Amid its hazy allusions to Poland’s former Nazi and Communist occupations, Huberath’s fantasy articulates the old Catholic concern about abortion. In Hell, the dead encounter the souls whom they had aborted, and despite the comic incongruity of these humanised foetuses (“The Un-born toddled past him in mincing little steps with faint thumps of his wooden heels”), there are strikingly poignant pictures of the encounters between the Un-born and their murdering parents:
“I want to see my… those two who didn’t want to be my parents… I heard they’re still here.”
“Do you really want to see them?”
“All the Un-born say that they don’t, they swear they’d never see them. But towards the end almost everyone goes to see them… Somehow… they want to know… to see them. Both.”
“Will you speak to them?”
“A few words, casually,” she shrugged. “I don’t want them to guess.”
Rud’s own aborted child, departing for Heaven with a splendid new body, pops in to pay his regards to his father:
One day a young man came up to him, who reminded him of someone; he was only a bit shorter than Rud, and thinner.
“Hi Ruder, I’m leaving here. I’ve come to see you and say goodbye,” he said.
“Have we met? Remind me.” Rud half shut his eyes to see better and to help his memory.
“Never mind, I know you. You didn’t want to teach me fishing. You were a good angler and I could be one too”…
… “What’s your name?” Rud shouted after him.
“Rolf. It won’t mean anything to you, I chose the name myself.”

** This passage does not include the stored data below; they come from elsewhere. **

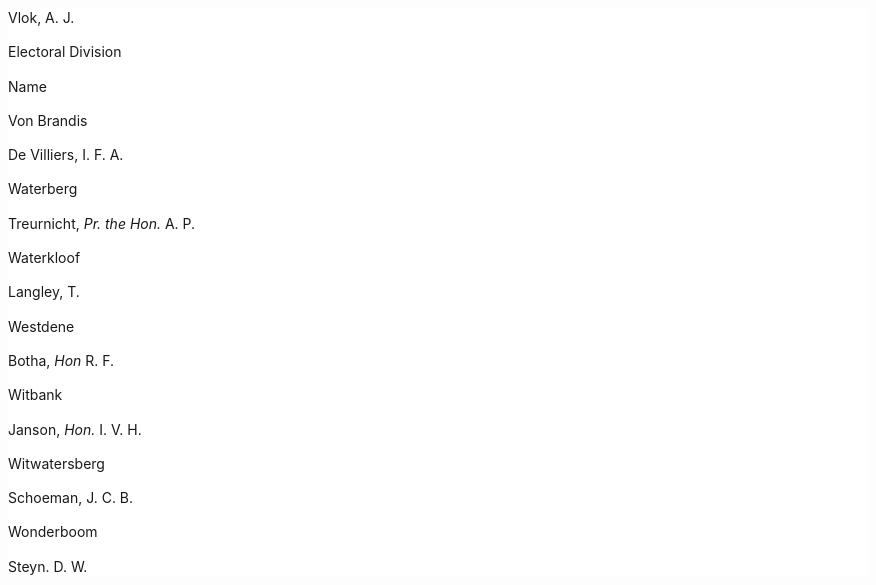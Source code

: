 <td><p>Vlok, A. J.</p></td>

</tr>

<tr>

<td><p>Electoral Division</p></td>

<td><p>Name</p></td>

</tr>

<tr>

<td><p>Von Brandis</p></td>

<td><p>De Villiers, I. F. A.</p></td>

</tr>

<tr>

<td><p>Waterberg</p></td>

<td><p>Treurnicht, <i>Pr. the Hon.</i> A. P.</p></td>

</tr>

<tr>

<td><p>Waterkloof</p></td>

<td><p>Langley, T.</p></td>

</tr>

<tr>

<td><p>Westdene</p></td>

<td><p>Botha, <i>Hon</i> R. F.</p></td>

</tr>

<tr>

<td><p>Witbank</p></td>

<td><p>Janson, <i>Hon.</i> I. V. H.</p></td>

</tr>

<tr>

<td><p>Witwatersberg</p></td>

<td><p>Schoeman, J. C. B.</p></td>

</tr>

<tr>

<td><p>Wonderboom</p></td>

<td><p>Steyn. D. W.</p></td>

The tortures of the Greater Punishment emerge from these confrontations as a sort of formality, or even an irrelevance. Neuheufel justifies Rud’s return to the Greater Punishment with the observation that “the moment the pain was gone you went back to your old wheeling and dealing and skirt-chasing.” When Rud wonders if he will ever leave Hell, Neuheufel tells him to “look for the answer in your own heart!” The Greater Punishment is the equivalent of beating at a locked door, a door which can only be opened from within.